**Activity**. All records are to be transcribed in full; any pictures among them are to be skipped.

(Beginning of Exercise data)

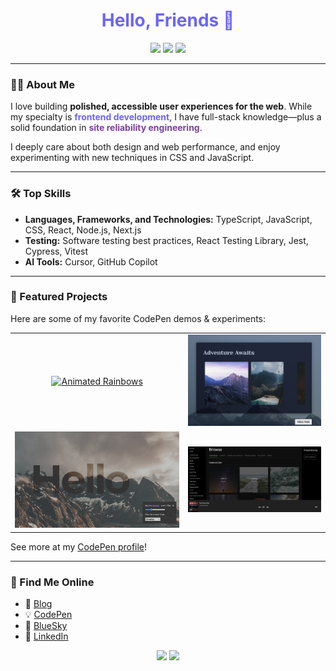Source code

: <!-- Profile README for sheelah -->

<h1 align="center" style="color:#6C63FF;">
  Hello, Friends 👋
</h1>

<p align="center">
  <img src="https://img.shields.io/badge/Frontend%20Developer-darkblue?style=flat-square&logo=typescript&logoColor=white" />
  <img src="https://img.shields.io/badge/SRE%20Background-darkgray?style=flat-square" />
  <img src="https://img.shields.io/badge/Accessible%20Design-darkpurple?style=flat-square" />
</p>

---

### 👩‍💻 About Me

I love building <strong>polished, accessible user experiences for the web</strong>. While my specialty is <span style="color:#6C63FF"><b>frontend development</b></span>, I have full-stack knowledge—plus a solid foundation in <span style="color:#7B3F9D"><b>site reliability engineering</b></span>.

I deeply care about both design and web performance, and enjoy experimenting with new techniques in CSS and JavaScript.

---

### 🛠️ Top Skills

- **Languages, Frameworks, and Technologies:** TypeScript, JavaScript, CSS, React, Node.js, Next.js
- **Testing:** Software testing best practices, React Testing Library, Jest, Cypress, Vitest
- **AI Tools:** Cursor, GitHub Copilot

---

### 🚀 Featured Projects

Here are some of my favorite CodePen demos & experiments:

<table>
  <tr>
    <td align="center">
      <a href="https://codepen.io/editor/sheelah/pen/vENXOda">
        <img src="assets/rainbows.png" alt="Animated Rainbows" width="100%">
      </a>
    </td>
    <td align="center">
      <a href="https://codepen.io/sheelah/pen/WNXdJxa">
        <img src="assets/scroll-snap.png" alt="CSS Scroll Snap" width="100%">
      </a>
    </td>
  </tr>
  <tr>
    <td align="center">
      <a href="https://codepen.io/sheelah/pen/rgjMpg">
        <img src="assets/filters.png" alt="Toggleable Filters" width="100%">
      </a>
    </td>
    <td align="center">
      <a href="https://codepen.io/sheelah/pen/qYPwBK">
        <img src="assets/spotify.png" alt="Spotify-inspired UI" width="100%">
      </a>
    </td>
  </tr>
</table>

See more at my [CodePen profile](https://codepen.io/sheelah)!

---

### 🔗 Find Me Online

- 📝 [Blog](https://sheelahb.com)
- 💡 [CodePen](https://codepen.io/sheelah)
- 🦋 [BlueSky](https://bsky.app/profile/sheelah.bsky.social)
- 💼 [LinkedIn](https://www.linkedin.com/in/sheelah)



<p align="center">
  <img src="https://img.shields.io/badge/Web%20Performance-Obsessed-darkblue?style=flat-square" />
  <img src="https://img.shields.io/badge/Accessible%20UI-Advocate-darkpurple?style=flat-square" />
</p>

<!--
Want to collaborate, chat about frontend, or swap CSS tricks? Reach out!
-->
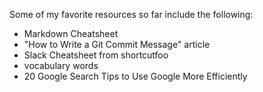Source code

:Some of my favorite resources so far include the following:
* Markdown Cheatsheet
* "How to Write a Git Commit Message" article
* Slack Cheatsheet from shortcutfoo
* vocabulary words
* 20 Google Search Tips to Use Google More Efficiently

(End of Exercise data)

**Solution for this problem**.
Source code

: <!-- Profile README for sheelah -->

<h1 align="center" style="color:#6C63FF;">
  Hello, Friends 👋
</h1>

<p align="center">
  <img src="https://img.shields.io/badge/Frontend%20Developer-darkblue?style=flat-square&logo=typescript&logoColor=white" />
  <img src="https://img.shields.io/badge/SRE%20Background-darkgray?style=flat-square" />
  <img src="https://img.shields.io/badge/Accessible%20Design-darkpurple?style=flat-square" />
</p>

---

### 👩‍💻 About Me

I love building <strong>polished, accessible user experiences for the web</strong>. While my specialty is <span style="color:#6C63FF"><b>frontend development</b></span>, I have full-stack knowledge—plus a solid foundation in <span style="color:#7B3F9D"><b>site reliability engineering</b></span>.

I deeply care about both design and web performance, and enjoy experimenting with new techniques in CSS and JavaScript.

---

### 🛠️ Top Skills

- **Languages, Frameworks, and Technologies:** TypeScript, JavaScript, CSS, React, Node.js, Next.js
- **Testing:** Software testing best practices, React Testing Library, Jest, Cypress, Vitest
- **AI Tools:** Cursor, GitHub Copilot

---

### 🚀 Featured Projects

Here are some of my favorite CodePen demos & experiments:

<table>
  <tr>
    <td align="center">
      <a href="https://codepen.io/editor/sheelah/pen/vENXOda">
        <img src="assets/rainbows.png" alt="Animated Rainbows" width="100%">
      </a>
    </td>
    <td align="center">
      <a href="https://codepen.io/sheelah/pen/WNXdJxa">
        <img src="assets/scroll-snap.png" alt="CSS Scroll Snap" width="100%">
      </a>
    </td>
  </tr>
  <tr>
    <td align="center">
      <a href="https://codepen.io/sheelah/pen/rgjMpg">
        <img src="assets/filters.png" alt="Toggleable Filters" width="100%">
      </a>
    </td>
    <td align="center">
      <a href="https://codepen.io/sheelah/pen/qYPwBK">
        <img src="assets/spotify.png" alt="Spotify-inspired UI" width="100%">
      </a>
    </td>
  </tr>
</table>

See more at my [CodePen profile](https://codepen.io/sheelah)!

---

### 🔗 Find Me Online

- 📝 [Blog](https://sheelahb.com)
- 💡 [CodePen](https://codepen.io/sheelah)
- 🦋 [BlueSky](https://bsky.app/profile/sheelah.bsky.social)
- 💼 [LinkedIn](https://www.linkedin.com/in/sheelah)



<p align="center">
  <img src="https://img.shields.io/badge/Web%20Performance-Obsessed-darkblue?style=flat-square" />
  <img src="https://img.shields.io/badge/Accessible%20UI-Advocate-darkpurple?style=flat-square" />
</p>

<!--
Want to collaborate, chat about frontend, or swap CSS tricks? Reach out!
-->
Source code

:Some of my favorite resources so far include the following:
* Markdown Cheatsheet
* "How to Write a Git Commit Message" article
* Slack Cheatsheet from shortcutfoo
* vocabulary words
* 20 Google Search Tips to Use Google More Efficiently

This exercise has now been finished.